### WHAT TO PRODUCE
Everything in the listing should be copied exactly, save for the pictures.
────────
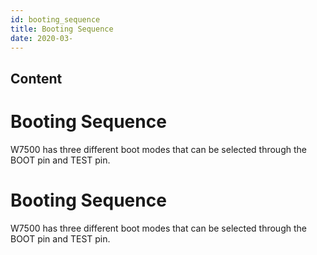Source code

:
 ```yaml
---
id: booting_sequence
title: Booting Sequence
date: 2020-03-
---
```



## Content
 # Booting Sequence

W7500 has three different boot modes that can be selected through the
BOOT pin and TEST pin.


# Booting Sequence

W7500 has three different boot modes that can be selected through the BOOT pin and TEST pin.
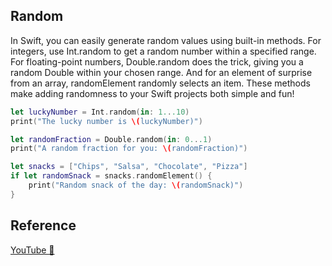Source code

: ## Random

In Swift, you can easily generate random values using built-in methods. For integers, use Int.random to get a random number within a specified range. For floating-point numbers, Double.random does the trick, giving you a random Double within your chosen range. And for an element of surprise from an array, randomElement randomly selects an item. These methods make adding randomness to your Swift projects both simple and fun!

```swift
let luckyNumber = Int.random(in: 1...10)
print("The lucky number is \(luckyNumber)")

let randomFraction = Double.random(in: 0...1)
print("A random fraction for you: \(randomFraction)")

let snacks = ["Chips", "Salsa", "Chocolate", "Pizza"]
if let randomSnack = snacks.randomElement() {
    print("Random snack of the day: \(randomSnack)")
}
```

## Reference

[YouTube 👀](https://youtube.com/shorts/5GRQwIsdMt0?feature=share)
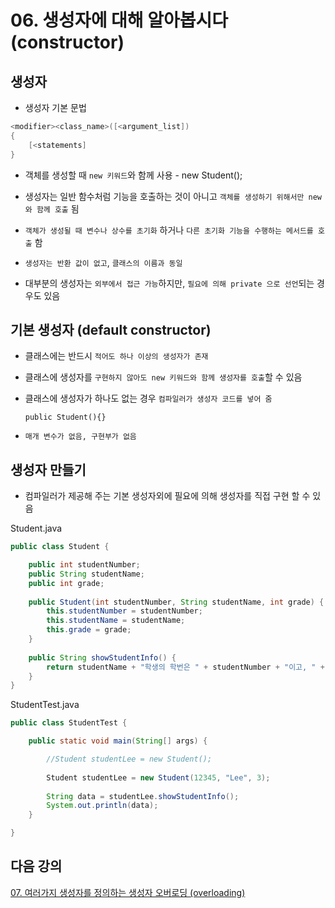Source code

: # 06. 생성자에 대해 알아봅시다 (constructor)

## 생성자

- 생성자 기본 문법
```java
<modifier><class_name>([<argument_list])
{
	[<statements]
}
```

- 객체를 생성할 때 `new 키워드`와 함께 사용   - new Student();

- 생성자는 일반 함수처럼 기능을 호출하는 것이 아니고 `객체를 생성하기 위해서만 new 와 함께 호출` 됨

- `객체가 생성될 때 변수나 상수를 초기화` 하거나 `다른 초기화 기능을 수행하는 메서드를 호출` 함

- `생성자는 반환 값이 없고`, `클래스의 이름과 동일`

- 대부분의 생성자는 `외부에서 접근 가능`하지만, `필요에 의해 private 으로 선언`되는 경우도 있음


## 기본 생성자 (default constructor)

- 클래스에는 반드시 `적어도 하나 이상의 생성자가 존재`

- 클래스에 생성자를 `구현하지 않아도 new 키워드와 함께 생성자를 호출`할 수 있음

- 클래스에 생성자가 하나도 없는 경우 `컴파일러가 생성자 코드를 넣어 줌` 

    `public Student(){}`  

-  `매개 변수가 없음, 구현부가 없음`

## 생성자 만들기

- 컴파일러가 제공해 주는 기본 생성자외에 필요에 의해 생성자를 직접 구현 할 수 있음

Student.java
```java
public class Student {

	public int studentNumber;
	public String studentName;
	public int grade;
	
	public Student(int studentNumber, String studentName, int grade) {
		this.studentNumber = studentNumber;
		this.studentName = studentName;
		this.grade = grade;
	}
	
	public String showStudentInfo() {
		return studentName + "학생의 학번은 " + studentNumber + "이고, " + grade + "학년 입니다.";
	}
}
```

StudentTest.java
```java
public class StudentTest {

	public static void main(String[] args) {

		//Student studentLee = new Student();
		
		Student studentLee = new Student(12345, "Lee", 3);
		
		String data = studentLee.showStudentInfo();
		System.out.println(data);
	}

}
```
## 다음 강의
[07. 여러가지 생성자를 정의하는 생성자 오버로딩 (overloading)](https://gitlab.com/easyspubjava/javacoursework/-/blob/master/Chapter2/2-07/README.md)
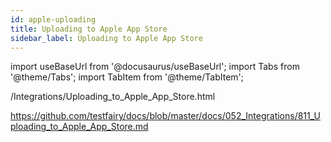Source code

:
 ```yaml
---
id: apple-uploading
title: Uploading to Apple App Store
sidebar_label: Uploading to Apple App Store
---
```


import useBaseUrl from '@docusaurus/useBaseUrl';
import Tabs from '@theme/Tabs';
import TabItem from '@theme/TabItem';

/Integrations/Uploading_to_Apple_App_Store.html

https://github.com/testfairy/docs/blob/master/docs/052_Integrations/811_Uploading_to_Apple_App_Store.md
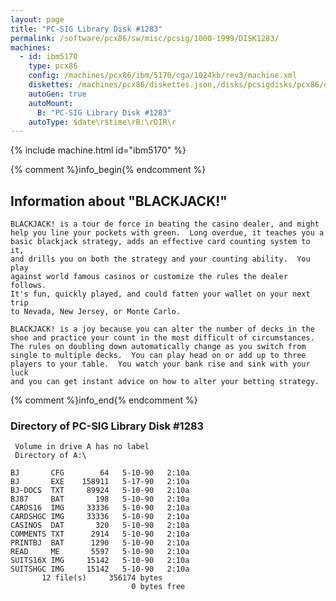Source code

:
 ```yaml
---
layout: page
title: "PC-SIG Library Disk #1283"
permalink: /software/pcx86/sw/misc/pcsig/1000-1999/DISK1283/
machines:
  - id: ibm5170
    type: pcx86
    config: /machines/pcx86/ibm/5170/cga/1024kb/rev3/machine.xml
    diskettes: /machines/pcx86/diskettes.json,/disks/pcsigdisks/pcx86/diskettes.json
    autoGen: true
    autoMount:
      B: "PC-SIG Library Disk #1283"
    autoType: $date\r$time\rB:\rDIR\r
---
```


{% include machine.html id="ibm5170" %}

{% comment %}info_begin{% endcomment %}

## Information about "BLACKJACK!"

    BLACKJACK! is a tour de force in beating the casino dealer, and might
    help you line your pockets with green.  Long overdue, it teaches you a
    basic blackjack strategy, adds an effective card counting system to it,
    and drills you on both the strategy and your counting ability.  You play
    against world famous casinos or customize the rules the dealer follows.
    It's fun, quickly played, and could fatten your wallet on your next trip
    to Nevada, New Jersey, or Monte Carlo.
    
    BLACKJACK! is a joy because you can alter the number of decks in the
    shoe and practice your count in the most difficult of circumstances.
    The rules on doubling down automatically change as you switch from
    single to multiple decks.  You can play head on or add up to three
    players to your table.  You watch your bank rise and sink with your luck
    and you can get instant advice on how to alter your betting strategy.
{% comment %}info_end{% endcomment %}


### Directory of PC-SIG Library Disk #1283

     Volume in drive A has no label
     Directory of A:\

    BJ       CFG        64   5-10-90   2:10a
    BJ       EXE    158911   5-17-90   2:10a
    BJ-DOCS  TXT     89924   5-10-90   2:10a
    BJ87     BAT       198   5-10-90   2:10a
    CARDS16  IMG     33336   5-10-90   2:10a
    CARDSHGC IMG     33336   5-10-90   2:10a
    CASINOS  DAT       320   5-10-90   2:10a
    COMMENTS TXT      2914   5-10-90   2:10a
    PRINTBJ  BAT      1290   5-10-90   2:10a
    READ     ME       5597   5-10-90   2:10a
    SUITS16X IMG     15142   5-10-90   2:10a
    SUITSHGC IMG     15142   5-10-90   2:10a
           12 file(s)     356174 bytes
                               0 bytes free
────────
### TASK ANSWER
Source code

:
 ```yaml
---
id: booting_sequence
title: Booting Sequence
date: 2020-03-
---
```



## Content
 # Booting Sequence

W7500 has three different boot modes that can be selected through the
BOOT pin and TEST pin.


# Booting Sequence

W7500 has three different boot modes that can be selected through the BOOT pin and TEST pin.
Source code

: ## Random

In Swift, you can easily generate random values using built-in methods. For integers, use Int.random to get a random number within a specified range. For floating-point numbers, Double.random does the trick, giving you a random Double within your chosen range. And for an element of surprise from an array, randomElement randomly selects an item. These methods make adding randomness to your Swift projects both simple and fun!

```swift
let luckyNumber = Int.random(in: 1...10)
print("The lucky number is \(luckyNumber)")

let randomFraction = Double.random(in: 0...1)
print("A random fraction for you: \(randomFraction)")

let snacks = ["Chips", "Salsa", "Chocolate", "Pizza"]
if let randomSnack = snacks.randomElement() {
    print("Random snack of the day: \(randomSnack)")
}
```

## Reference

[YouTube 👀](https://youtube.com/shorts/5GRQwIsdMt0?feature=share)
Source code

: # 06. 생성자에 대해 알아봅시다 (constructor)

## 생성자

- 생성자 기본 문법
```java
<modifier><class_name>([<argument_list])
{
	[<statements]
}
```

- 객체를 생성할 때 `new 키워드`와 함께 사용   - new Student();

- 생성자는 일반 함수처럼 기능을 호출하는 것이 아니고 `객체를 생성하기 위해서만 new 와 함께 호출` 됨

- `객체가 생성될 때 변수나 상수를 초기화` 하거나 `다른 초기화 기능을 수행하는 메서드를 호출` 함

- `생성자는 반환 값이 없고`, `클래스의 이름과 동일`

- 대부분의 생성자는 `외부에서 접근 가능`하지만, `필요에 의해 private 으로 선언`되는 경우도 있음


## 기본 생성자 (default constructor)

- 클래스에는 반드시 `적어도 하나 이상의 생성자가 존재`

- 클래스에 생성자를 `구현하지 않아도 new 키워드와 함께 생성자를 호출`할 수 있음

- 클래스에 생성자가 하나도 없는 경우 `컴파일러가 생성자 코드를 넣어 줌` 

    `public Student(){}`  

-  `매개 변수가 없음, 구현부가 없음`

## 생성자 만들기

- 컴파일러가 제공해 주는 기본 생성자외에 필요에 의해 생성자를 직접 구현 할 수 있음

Student.java
```java
public class Student {

	public int studentNumber;
	public String studentName;
	public int grade;
	
	public Student(int studentNumber, String studentName, int grade) {
		this.studentNumber = studentNumber;
		this.studentName = studentName;
		this.grade = grade;
	}
	
	public String showStudentInfo() {
		return studentName + "학생의 학번은 " + studentNumber + "이고, " + grade + "학년 입니다.";
	}
}
```

StudentTest.java
```java
public class StudentTest {

	public static void main(String[] args) {

		//Student studentLee = new Student();
		
		Student studentLee = new Student(12345, "Lee", 3);
		
		String data = studentLee.showStudentInfo();
		System.out.println(data);
	}

}
```
## 다음 강의
[07. 여러가지 생성자를 정의하는 생성자 오버로딩 (overloading)](https://gitlab.com/easyspubjava/javacoursework/-/blob/master/Chapter2/2-07/README.md)
Source code

:
 ```yaml
---
id: apple-uploading
title: Uploading to Apple App Store
sidebar_label: Uploading to Apple App Store
---
```


import useBaseUrl from '@docusaurus/useBaseUrl';
import Tabs from '@theme/Tabs';
import TabItem from '@theme/TabItem';

/Integrations/Uploading_to_Apple_App_Store.html

https://github.com/testfairy/docs/blob/master/docs/052_Integrations/811_Uploading_to_Apple_App_Store.md
Source code

:
 ```yaml
---
layout: page
title: "PC-SIG Library Disk #1283"
permalink: /software/pcx86/sw/misc/pcsig/1000-1999/DISK1283/
machines:
  - id: ibm5170
    type: pcx86
    config: /machines/pcx86/ibm/5170/cga/1024kb/rev3/machine.xml
    diskettes: /machines/pcx86/diskettes.json,/disks/pcsigdisks/pcx86/diskettes.json
    autoGen: true
    autoMount:
      B: "PC-SIG Library Disk #1283"
    autoType: $date\r$time\rB:\rDIR\r
---
```


{% include machine.html id="ibm5170" %}

{% comment %}info_begin{% endcomment %}

## Information about "BLACKJACK!"

    BLACKJACK! is a tour de force in beating the casino dealer, and might
    help you line your pockets with green.  Long overdue, it teaches you a
    basic blackjack strategy, adds an effective card counting system to it,
    and drills you on both the strategy and your counting ability.  You play
    against world famous casinos or customize the rules the dealer follows.
    It's fun, quickly played, and could fatten your wallet on your next trip
    to Nevada, New Jersey, or Monte Carlo.
    
    BLACKJACK! is a joy because you can alter the number of decks in the
    shoe and practice your count in the most difficult of circumstances.
    The rules on doubling down automatically change as you switch from
    single to multiple decks.  You can play head on or add up to three
    players to your table.  You watch your bank rise and sink with your luck
    and you can get instant advice on how to alter your betting strategy.
{% comment %}info_end{% endcomment %}


### Directory of PC-SIG Library Disk #1283

     Volume in drive A has no label
     Directory of A:\

    BJ       CFG        64   5-10-90   2:10a
    BJ       EXE    158911   5-17-90   2:10a
    BJ-DOCS  TXT     89924   5-10-90   2:10a
    BJ87     BAT       198   5-10-90   2:10a
    CARDS16  IMG     33336   5-10-90   2:10a
    CARDSHGC IMG     33336   5-10-90   2:10a
    CASINOS  DAT       320   5-10-90   2:10a
    COMMENTS TXT      2914   5-10-90   2:10a
    PRINTBJ  BAT      1290   5-10-90   2:10a
    READ     ME       5597   5-10-90   2:10a
    SUITS16X IMG     15142   5-10-90   2:10a
    SUITSHGC IMG     15142   5-10-90   2:10a
           12 file(s)     356174 bytes
                               0 bytes free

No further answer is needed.